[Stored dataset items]
-- Opening Marker --

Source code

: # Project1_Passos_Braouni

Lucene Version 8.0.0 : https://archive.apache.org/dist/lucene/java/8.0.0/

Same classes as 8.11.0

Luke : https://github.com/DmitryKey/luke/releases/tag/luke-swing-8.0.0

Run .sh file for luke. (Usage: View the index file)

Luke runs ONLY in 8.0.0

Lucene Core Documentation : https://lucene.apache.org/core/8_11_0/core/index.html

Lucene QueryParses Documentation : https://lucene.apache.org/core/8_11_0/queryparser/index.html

-- Closing Marker --

Problem to work on: Copy exactly the line containing "Same classes as 8.11.0" and each line after it through the end of the records above.

Answer box:
Same classes as 8.11.0

Luke : https://github.com/DmitryKey/luke/releases/tag/luke-swing-8.0.0

Run .sh file for luke. (Usage: View the index file)

Luke runs ONLY in 8.0.0

Lucene Core Documentation : https://lucene.apache.org/core/8_11_0/core/index.html

Lucene QueryParses Documentation : https://lucene.apache.org/core/8_11_0/queryparser/index.html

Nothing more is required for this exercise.